The SQL * Wildcard

Question

The SQL * Wildcard

namtaru

Valued Member

Points: 50
More actions
December 26, 2007 at 11:28 am

#184975

So I was on a interview at Microsoft and they threw me up in front of a whiteboard. They described some tables they wanted me to illustrate and then Plain english asked me for data results, for which I wrote the queries to get the results they were after. It all went well and yay I got the job.
BUT
I wrote out one Query with a Select * to which the manager asked me, You know that is a inefficient way to call out the data from that table, a much better way is to list all the columns you wish to show, even if it is all of them. Do you know why?
My answer was " Well from a writing standpoint this way is faster, But i imagine by doing it with a * I am forcing a scan on the tables and not using indexes that could cover some of the Retrieval. He said I was partially right and that I should take this as homework. Well ive searched everywhere for the answer and either everyone is woefully as misinformed as me, or they all know it as common knowledge and I just dont. Anyone have a DEFINITAVE answer to this question?
Thanks a bunch in anticipation to your answers!

Viewing 15 posts - 1 through 15 (of 60 total)

You must be logged in to reply to this topic. Login to reply

jsheldon SSCertifiable Points: 5250 More actions · Answer 1

I would be curious to the answer to this as well. I do know as knowledge that using Select * on large databases you are going to take a hit on performance.

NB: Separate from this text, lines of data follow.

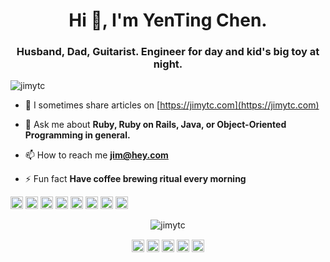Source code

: <h1 align="center">Hi 👋, I'm YenTing Chen.</h1>
<h3 align="center">Husband, Dad, Guitarist. Engineer for day and kid's big toy at night.</h3>
<p align="left"> <img src="https://komarev.com/ghpvc/?username=jimytc" alt="jimytc" /> </p>

- 📝 I sometimes share articles on [https://jimytc.com](https://jimytc.com)

- 💬 Ask me about **Ruby, Ruby on Rails, Java, or Object-Oriented Programming in general.**

- 📫 How to reach me **jim@hey.com**

- ⚡ Fun fact **Have coffee brewing ritual every morning**

<p align="left"><img src="https://konpa.github.io/devicon/devicon.git/icons/amazonwebservices/amazonwebservices-original-wordmark.svg" alt="aws" width="20" height="20"/> <img src="https://konpa.github.io/devicon/devicon.git/icons/android/android-original-wordmark.svg" alt="android" width="20" height="20"/> <img src="https://konpa.github.io/devicon/devicon.git/icons/docker/docker-original-wordmark.svg" alt="docker" width="20" height="20"/> <img src="https://konpa.github.io/devicon/devicon.git/icons/java/java-original-wordmark.svg" alt="java" width="20" height="20"/> <img src="https://konpa.github.io/devicon/devicon.git/icons/postgresql/postgresql-original-wordmark.svg" alt="postgresql" width="20" height="20"/> <img src="https://konpa.github.io/devicon/devicon.git/icons/rails/rails-original-wordmark.svg" alt="rails" width="20" height="20"/> <img src="https://konpa.github.io/devicon/devicon.git/icons/redis/redis-original-wordmark.svg" alt="redis" width="20" height="20"/> <img src="https://konpa.github.io/devicon/devicon.git/icons/ruby/ruby-original-wordmark.svg" alt="ruby" width="20" height="20"/></p><p align="center"> <img src="https://github-readme-stats.vercel.app/api?username=jimytc&show_icons=true" alt="jimytc" /> </p>

<p align="center">
<a href="https://dev.to/jimytc" target="blank"><img align="center" src="https://cdn.jsdelivr.net/npm/simple-icons@3.0.1/icons/dev-dot-to.svg" alt="jimytc" height="20" width="20" /></a>
<a href="https://twitter.com/jimytc" target="blank"><img align="center" src="https://cdn.jsdelivr.net/npm/simple-icons@3.0.1/icons/twitter.svg" alt="jimytc" height="20" width="20" /></a>
<a href="https://linkedin.com/in/yentingchen" target="blank"><img align="center" src="https://cdn.jsdelivr.net/npm/simple-icons@3.0.1/icons/linkedin.svg" alt="yentingchen" height="20" width="20" /></a>
<a href="https://stackoverflow.com/jimytc" target="blank"><img align="center" src="https://cdn.jsdelivr.net/npm/simple-icons@3.0.1/icons/stackoverflow.svg" alt="jimytc" height="20" width="20" /></a>
<a href="https://medium.com/@jimytc" target="blank"><img align="center" src="https://cdn.jsdelivr.net/npm/simple-icons@3.0.1/icons/medium.svg" alt="@jimytc" height="20" width="20" /></a>
</p>
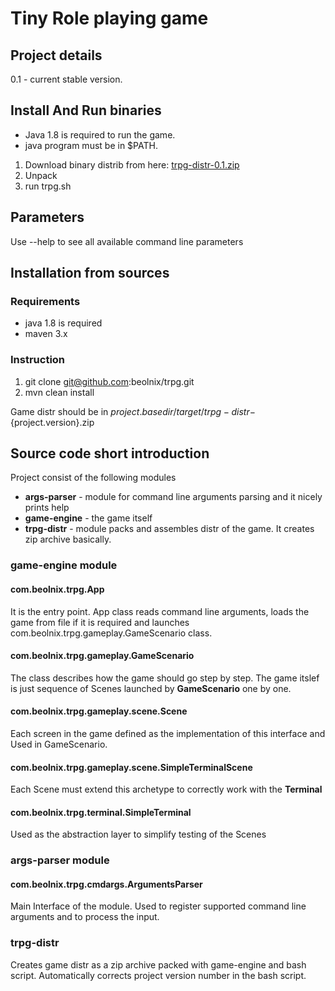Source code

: # Tiny Role playing game

## Project details
0.1 - current stable version.

## Install And Run binaries

- Java 1.8 is required to run the game.
- java program must be in $PATH.

1. Download binary distrib from here: [trpg-distr-0.1.zip](http://nexus.beolnix.com/service/local/repositories/releases/content/com/beolnix/trpg-distr/0.1/trpg-distr-0.1.zip)
2. Unpack
3. run trpg.sh

## Parameters
Use --help to see all available command line parameters

## Installation from sources

### Requirements

- java 1.8 is required
- maven 3.x

### Instruction

1. git clone git@github.com:beolnix/trpg.git
2. mvn clean install

Game distr should be in ${project.basedir}/target/trpg-distr-${project.version}.zip

## Source code short introduction

Project consist of the following modules
- **args-parser** - module for command line arguments parsing and it nicely prints help
- **game-engine** - the game itself
- **trpg-distr** - module packs and assembles distr of the game. It creates zip archive basically.

### game-engine module

#### com.beolnix.trpg.App
It is the entry point.
App class reads command line arguments, loads the game from file if it is required and launches com.beolnix.trpg.gameplay.GameScenario class.

#### com.beolnix.trpg.gameplay.GameScenario
The class describes how the game should go step by step.
The game itslef is just sequence of Scenes launched by **GameScenario** one by one.

#### com.beolnix.trpg.gameplay.scene.Scene
Each screen in the game defined as the implementation of this interface and Used in GameScenario.

#### com.beolnix.trpg.gameplay.scene.SimpleTerminalScene
Each Scene must extend this archetype to correctly work with the **Terminal**

#### com.beolnix.trpg.terminal.SimpleTerminal
Used as the abstraction layer to simplify testing of the Scenes

### args-parser module

#### com.beolnix.trpg.cmdargs.ArgumentsParser
Main Interface of the module. Used to register supported command line arguments and to process the input.

### trpg-distr
Creates game distr as a zip archive packed with game-engine and bash script.
Automatically corrects project version number in the bash script.


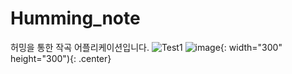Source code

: # Humming_note
허밍을 통한 작곡 어플리케이션입니다.
![Test1](https://user-images.githubusercontent.com/37868661/61281898-5f58ec00-a7f5-11e9-95ae-21bb6c72238b.JPG)
![image](https://user-images.githubusercontent.com/37868661/61282307-16556780-a7f6-11e9-94b4-13b18f0204ca.png){: width="300" height="300"){: .center}
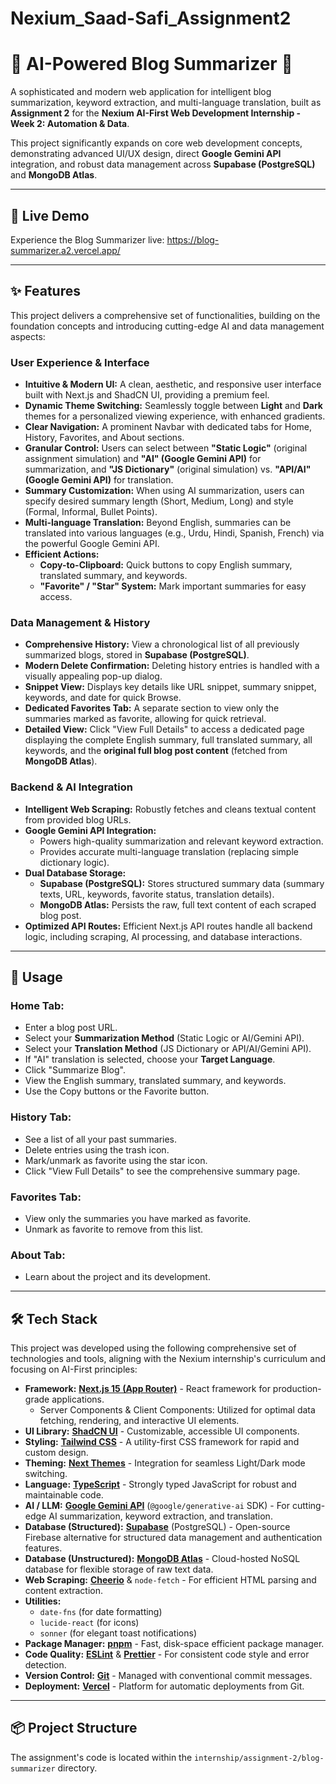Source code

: # Nexium_Saad-Safi_Assignment2

# 📝 AI-Powered Blog Summarizer 📝

A sophisticated and modern web application for intelligent blog summarization, keyword extraction, and multi-language translation, built as **Assignment 2** for the **Nexium AI-First Web Development Internship - Week 2: Automation & Data**.

This project significantly expands on core web development concepts, demonstrating advanced UI/UX design, direct **Google Gemini API** integration, and robust data management across **Supabase (PostgreSQL)** and **MongoDB Atlas**.

---

## 🚀 Live Demo

Experience the Blog Summarizer live:
https://blog-summarizer.a2.vercel.app/

---

## ✨ Features

This project delivers a comprehensive set of functionalities, building on the foundation concepts and introducing cutting-edge AI and data management aspects:

### User Experience & Interface
* **Intuitive & Modern UI:** A clean, aesthetic, and responsive user interface built with Next.js and ShadCN UI, providing a premium feel.
* **Dynamic Theme Switching:** Seamlessly toggle between **Light** and **Dark** themes for a personalized viewing experience, with enhanced gradients.
* **Clear Navigation:** A prominent Navbar with dedicated tabs for Home, History, Favorites, and About sections.
* **Granular Control:** Users can select between **"Static Logic"** (original assignment simulation) and **"AI" (Google Gemini API)** for summarization, and **"JS Dictionary"** (original simulation) vs. **"API/AI" (Google Gemini API)** for translation.
* **Summary Customization:** When using AI summarization, users can specify desired summary length (Short, Medium, Long) and style (Formal, Informal, Bullet Points).
* **Multi-language Translation:** Beyond English, summaries can be translated into various languages (e.g., Urdu, Hindi, Spanish, French) via the powerful Google Gemini API.
* **Efficient Actions:**
    * **Copy-to-Clipboard:** Quick buttons to copy English summary, translated summary, and keywords.
    * **"Favorite" / "Star" System:** Mark important summaries for easy access.

### Data Management & History
* **Comprehensive History:** View a chronological list of all previously summarized blogs, stored in **Supabase (PostgreSQL)**.
* **Modern Delete Confirmation:** Deleting history entries is handled with a visually appealing pop-up dialog.
* **Snippet View:** Displays key details like URL snippet, summary snippet, keywords, and date for quick Browse.
* **Dedicated Favorites Tab:** A separate section to view only the summaries marked as favorite, allowing for quick retrieval.
* **Detailed View:** Click "View Full Details" to access a dedicated page displaying the complete English summary, full translated summary, all keywords, and the **original full blog post content** (fetched from **MongoDB Atlas**).

### Backend & AI Integration
* **Intelligent Web Scraping:** Robustly fetches and cleans textual content from provided blog URLs.
* **Google Gemini API Integration:**
    * Powers high-quality summarization and relevant keyword extraction.
    * Provides accurate multi-language translation (replacing simple dictionary logic).
* **Dual Database Storage:**
    * **Supabase (PostgreSQL):** Stores structured summary data (summary texts, URL, keywords, favorite status, translation details).
    * **MongoDB Atlas:** Persists the raw, full text content of each scraped blog post.
* **Optimized API Routes:** Efficient Next.js API routes handle all backend logic, including scraping, AI processing, and database interactions.

---

## 🚀 Usage

### Home Tab:
* Enter a blog post URL.
* Select your **Summarization Method** (Static Logic or AI/Gemini API).
* Select your **Translation Method** (JS Dictionary or API/AI/Gemini API).
* If "AI" translation is selected, choose your **Target Language**.
* Click "Summarize Blog".
* View the English summary, translated summary, and keywords.
* Use the Copy buttons or the Favorite button.

### History Tab:
* See a list of all your past summaries.
* Delete entries using the trash icon.
* Mark/unmark as favorite using the star icon.
* Click "View Full Details" to see the comprehensive summary page.

### Favorites Tab:
* View only the summaries you have marked as favorite.
* Unmark as favorite to remove from this list.

### About Tab:
* Learn about the project and its development.

---

## 🛠️ Tech Stack

This project was developed using the following comprehensive set of technologies and tools, aligning with the Nexium internship's curriculum and focusing on AI-First principles:

* **Framework:** [**Next.js 15 (App Router)**](https://nextjs.org/) - React framework for production-grade applications.
    * Server Components & Client Components: Utilized for optimal data fetching, rendering, and interactive UI elements.
* **UI Library:** [**ShadCN UI**](https://ui.shadcn.com/) - Customizable, accessible UI components.
* **Styling:** [**Tailwind CSS**](https://tailwindcss.com/) - A utility-first CSS framework for rapid and custom design.
* **Theming:** [**Next Themes**](https://github.com/pacocoursey/next-themes) - Integration for seamless Light/Dark mode switching.
* **Language:** [**TypeScript**](https://www.typescriptlang.org/) - Strongly typed JavaScript for robust and maintainable code.
* **AI / LLM:** [**Google Gemini API**](https://ai.google.dev/) (`@google/generative-ai` SDK) - For cutting-edge AI summarization, keyword extraction, and translation.
* **Database (Structured):** [**Supabase**](https://supabase.com/) (PostgreSQL) - Open-source Firebase alternative for structured data management and authentication features.
* **Database (Unstructured):** [**MongoDB Atlas**](https://www.mongodb.com/cloud/atlas) - Cloud-hosted NoSQL database for flexible storage of raw text data.
* **Web Scraping:** [**Cheerio**](https://cheerio.js.org/) & `node-fetch` - For efficient HTML parsing and content extraction.
* **Utilities:**
    * `date-fns` (for date formatting)
    * `lucide-react` (for icons)
    * `sonner` (for elegant toast notifications)
* **Package Manager:** [**pnpm**](https://pnpm.io/) - Fast, disk-space efficient package manager.
* **Code Quality:** [**ESLint**](https://eslint.org/) & [**Prettier**](https://prettier.io/) - For consistent code style and error detection.
* **Version Control:** [**Git**](https://git-scm.com/) - Managed with conventional commit messages.
* **Deployment:** [**Vercel**](https://vercel.com/) - Platform for automatic deployments from Git.

---

## 📦 Project Structure

The assignment's code is located within the `internship/assignment-2/blog-summarizer` directory.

I tried a test and did it on a small table with seven columns (i disagree that you would list all columns on a table, I wouldn't use a select * but select only the columns I needed)

I did a select * and a select list all columns

This table has a clustered index so when I first ran select * it built the clustered index scan, when I did the select list columns, the results were in milliseconds but the cost from the execution plan was the same Clustered index scan.

I guess the answer is 'depends on what type of indexes are applied to the table/views'????

Jeff Moden SSC Guru Points: 1003853 More actions · Answer 2

The best answer would be "to protect the results". I've seen it happen before... DBA's can decide there's a problem with a table or they need to instantiate some security measures (hide a column, whatever). So, they rename the table to something else, and create a view with the old table name... in their efforts, they change the order of the columns. Either the code goes BOOM or, worse yet, they put in an extra column of the same datatype as, say, your column "2" and suddenly you're selecting the wrong data. They may even change the order using the "surrogate view" just because some hot-dog thinks it should be in a different order.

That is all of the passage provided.